Attualmente, esistono una varietà infinita di giacche e giubbotti in pelle, adatti per tutte le occasioni: sono generalmente molto comodi da indossare - come del resto tutti i capi in pelle - piacevoli al tatto e, se di buona qualità e ben conciati, molto resistenti nel tempo.
Dagli anni '70, oltre ai classici colori neri e marrone testa di moro, ne sono stati prodotti in tante altre differenti colorazioni, un po' per tutti i gusti.
Possono essere abbinati pressoché con tutto, e tanti sono i modelli che ad elencarli tutti è davvero impossibile. Però, non di meno, è possibile dare qualche consiglio utile:

  • Tutti i prodotti in cuoio, in Italia, sono regolamentati dalla legge, che distingue chiaramente ciò che è definibile 'vera pelle' e ciò che non lo è. La legge 1112 del 1966 e la più recente direttiva europea 94/11/CE obbligano i produttori dell'industria conciaria a rispettare certi determinati parametri per i loro lavorati, e l'UNIC (Unione Nazionale Industria Conciaria) obbliga i produttori ad apporre il marchio "Vero cuoio" o "Vera pelle" sui prodotti, assicurando quindi il consumatore che quello che sta comperando è effettivamente un prodotto derivato da pelli animali, non contenente residui tossici o comunque nocivi della concia e della lavorazione e che il bene è interamente prodotto in Italia;
  • Data la sua composizione molecolare, estremamente elastica, il cuoio tende ad allargarsi ed adattarsi alla foma su cui è applicato. Cioè è solitamente ben evidente nelle calzature, ma succede anche alle giacche e ai giubbotti.
    Quando si valuta l'acquisto di un giubbotto in pelle, quindi, è sempre bene considerare che tale indumento 'cederà' un minimo, adattandosi al corpo;
  • Il termine 'ecopelle', spesso impropriamente usato dai produttori, non significa 'pelle sintentica', ma identifica un prodotto che i soddisfa i requisiti previsti dalla norma UNI 11427:2011.
    In pratica, è un tipo di cuoio in cui la concia e la lavorazione producono molti meno scarti inquinanti rispetto ai processi canonici, usati da millenni;
  • La 'finta pelle', chiamata anche 'pelle sintetica' o 'simil-pelle' non è l'ecopelle: non è proprio pelle.
    È un materiale sintetico (tessuto rivestito di resine poliuretaniche o totalmente polimerico) che somiglia solo in apparenza al cuoio.
    Viene usato, in tanti varianti e colorazioni, per surrogare la vera pelle, in quanto di costo molto contenuto e dalla resa visiva accettabile; non ha però le caratteristiche fisiche ed organiche della pelle, e manca soprattutto della capacità di traspirare il vapor acqueo, rendendo quindi i capi molto meno confortevoli rispetto a quelli realizzati in vero cuoio;
  • Le pelli colorate, divenute di moda a partire dagli anni '70 in poi, sono molto belle, ma particolarmente delicate, specie all'acqua: bagnandosi possono crearsi delle macchie scure difficili poi da eliminare, e quindi occorre prestare sempre particolare attenzione e cura nell'indossare abiti in pelle colorata;
  • La pelle va pulita esclusivamente da professionisti esperti, con prodotti particolari.
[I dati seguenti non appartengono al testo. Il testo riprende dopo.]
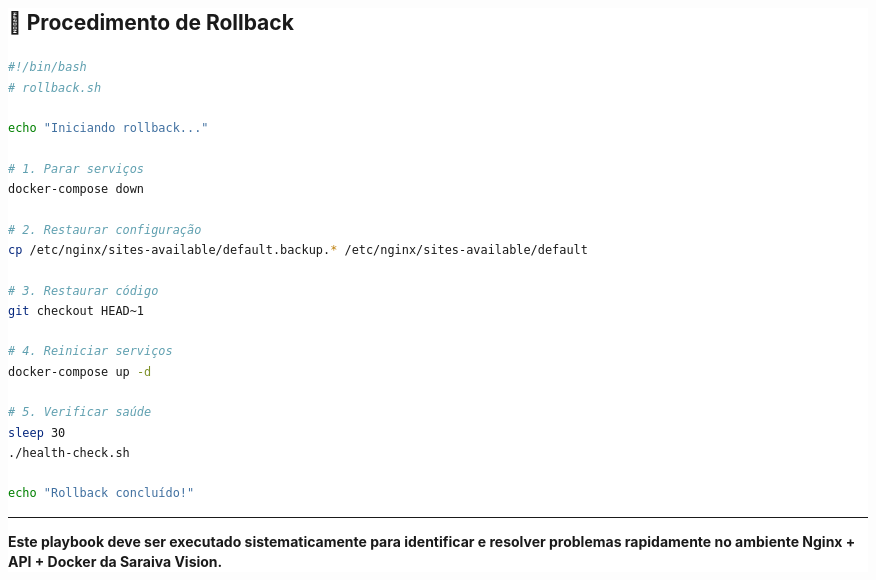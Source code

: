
 ```bash
```

## 🔄 Procedimento de Rollback

```bash
#!/bin/bash
# rollback.sh

echo "Iniciando rollback..."

# 1. Parar serviços
docker-compose down

# 2. Restaurar configuração
cp /etc/nginx/sites-available/default.backup.* /etc/nginx/sites-available/default

# 3. Restaurar código
git checkout HEAD~1

# 4. Reiniciar serviços
docker-compose up -d

# 5. Verificar saúde
sleep 30
./health-check.sh

echo "Rollback concluído!"
```

---

**Este playbook deve ser executado sistematicamente para identificar e resolver problemas rapidamente no ambiente Nginx + API + Docker da Saraiva Vision.**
Non va assolutamente pulita con solventi o saponi a base d'acqua, e la pulizia dovrebbe sempre essere effettuata da una lavanderia che tratta capi in pelle, così come i rimedi 'fai da te' trovati sull'Internet andrebbero evitati, onde rovinare irreparabilmente un capo a cui magari s'è molto affezionati;
  • Le pelli conciate senza film di protezione sono chiamate nappa, e sono particolarmente pregiate, morbidissime e delicate. Si riconoscono facilmente, perché la mancanza di pellicole protettive non nasconde la grana epidermica originaria dell'animale da cui provengono.
    Dotate di un'eccezionale morbidità e piacevolezza al tatto, sono particolarmente costose, e la mancanza di qualsiasi pellicola protettiva le rende molto delicate.
    Un qualsiasi capo in nappa, quindi, dovrebbe essere tenuto in particolar riguardo, ed assolutamente mai indossato in giornate troppo umide o piovose

Le sneakers e le scarpe da tennis

Il ricevimento: come ci si veste e come ci si comporta

Sono le scarpe più usate attualmente, e godono di questo primato da almeno una quarantina d'anni.
Hanno scalzato - è davvero il caso di dirlo - dal podio di più indossate la scarpa stringata classica ed anche il popolare mocassino, complice una quantità di modelli, di forme e di prezzi veramente enorme, adatta per tutte le esigenze e per tutte le tasche.
Come il nome lascia intuire, sono state originariamente create per il gioco del tennis, e specificatamente per migliorare l'attrito sugli scivolosi campi in erba o terra battuta.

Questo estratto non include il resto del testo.